= Brief =
Keep every line in which "enumerate" occurs and drop the rest of the data.
┌──
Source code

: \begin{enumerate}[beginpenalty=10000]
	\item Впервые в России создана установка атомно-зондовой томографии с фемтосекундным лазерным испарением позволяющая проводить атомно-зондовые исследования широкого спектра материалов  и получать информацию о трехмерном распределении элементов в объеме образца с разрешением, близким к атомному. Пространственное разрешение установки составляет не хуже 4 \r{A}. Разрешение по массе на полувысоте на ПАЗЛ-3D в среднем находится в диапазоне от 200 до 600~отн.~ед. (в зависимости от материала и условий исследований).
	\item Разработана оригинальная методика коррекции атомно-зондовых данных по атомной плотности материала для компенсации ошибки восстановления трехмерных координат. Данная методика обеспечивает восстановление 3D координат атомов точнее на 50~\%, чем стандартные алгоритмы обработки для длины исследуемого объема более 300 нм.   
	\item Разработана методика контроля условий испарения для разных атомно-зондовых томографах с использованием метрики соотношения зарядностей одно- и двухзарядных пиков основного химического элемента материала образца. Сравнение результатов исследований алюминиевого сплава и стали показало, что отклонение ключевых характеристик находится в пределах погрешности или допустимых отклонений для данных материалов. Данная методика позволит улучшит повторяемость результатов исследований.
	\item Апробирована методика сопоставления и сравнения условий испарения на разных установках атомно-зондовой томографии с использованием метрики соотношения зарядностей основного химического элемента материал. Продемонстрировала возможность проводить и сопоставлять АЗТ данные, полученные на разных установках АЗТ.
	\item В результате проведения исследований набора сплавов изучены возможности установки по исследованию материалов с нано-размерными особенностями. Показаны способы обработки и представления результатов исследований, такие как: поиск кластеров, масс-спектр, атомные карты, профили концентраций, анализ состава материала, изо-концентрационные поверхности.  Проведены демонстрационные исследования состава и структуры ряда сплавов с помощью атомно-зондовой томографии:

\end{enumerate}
└──
= Exercise response =
: \begin{enumerate}[beginpenalty=10000]
\end{enumerate}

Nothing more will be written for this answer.